Once a family’s number is called for their interview and passed their interview, they are ready to begin their long journey across the country. Previously they were dropped off at bus stations or Walmart but in December 2016, The Inn Project changed that.
Gretchen Lopez, the director of The Inn Project, began serving migrants after an ICE employee asked for a place where migrants can temporarily live in Tucson, Arizona. Unlike La Roca, families stay at the Inn for a few hours or days. Lopez and volunteers help cook, clothe, entertain and buy bus tickets as the migrants head to their final destinations.
“I think the higher numbers right now are because of the fear of if they will put up a wall, it's the fear of ‘we need to go now,’” Lopez said.
The Inn Project provides for a variety of migrants. Some are the same families who lived at La Roca who were referred by Babnew, some have entered the United States through the desert, turning themselves into Border Patrol Services to seek asylum status. Lopez says the migrants ask why she’s helping them because they had not received the same kindness through their encounters with the border patrol employees, she reassures them that she cares because they are human and they matter.
“I was definitely a different person before taking this job and spending time with these families,” Lopez said.
Simply put, the asylum seekers want to work. The families who come through La Roca and The Inn Project aren’t drug dealers or felons. They are parents escaping violence such as rape, robbery and murder. They’re protecting their children by coming to the United States, what any U.S. citizen who is a parent would do in their situation.
“The strength of the families we see here, their will and compassion keeps me going,” Lopez said. “Meeting these people and seeing that these really are the people I want in my neighborhood, they are the kids I want my children to go to school with.”
According to Welcoming America, there are local government and nonprofit organizations that are communities for all people, including immigrants. There are organizations in almost every state that provide for the migrants in the asylum seeking process. Casa De Paz, an organization located in Colorado, is a place where you can donate money, material goods and time towards migrants to help their time of transition.

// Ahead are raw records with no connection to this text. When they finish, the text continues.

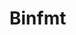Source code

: <!-- generated by markdown-notes-tree -->

# Binfmt

<!-- optional markdown-notes-tree directory description starts here -->

<!-- optional markdown-notes-tree directory description ends here -->


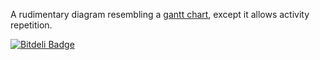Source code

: A rudimentary diagram resembling a [gantt chart](http://en.wikipedia.org/wiki/Gantt_chart), except it allows activity repetition. 

[![Bitdeli Badge](https://d2weczhvl823v0.cloudfront.net/s2t2/scalding-fireworks/trend.png)](https://bitdeli.com/free "Bitdeli Badge")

In Babnew’s opinion, the status of immigration isn’t changing. He believes that it’s this next generation’s responsibility to change how the country views migrants because the rhetoric about the border and immigration isn’t true and unless you are present, you really don’t know what it’s like.
The asylum seekers, who risked their lives and life savings to reach the U.S. border aren’t people to fear. They are strong souled people who continue to believe that the United States is a safer place to work and reside.
“Surveys have been done that a lot of people don’t believe in religion, they believe in helping others, they believe there’s always something to be done,” Babnew said. “I am led by faith but others are led by their own faith, call it a faith or call it a consciousness.”
Leaving La Roca, Babnew shared his story and why he does what he does. The dust kicked back up as the truck tires hit the gravel. To these migrants and Babnew, it isn’t a ‘goodbye’, it’s a ‘see you tomorrow’.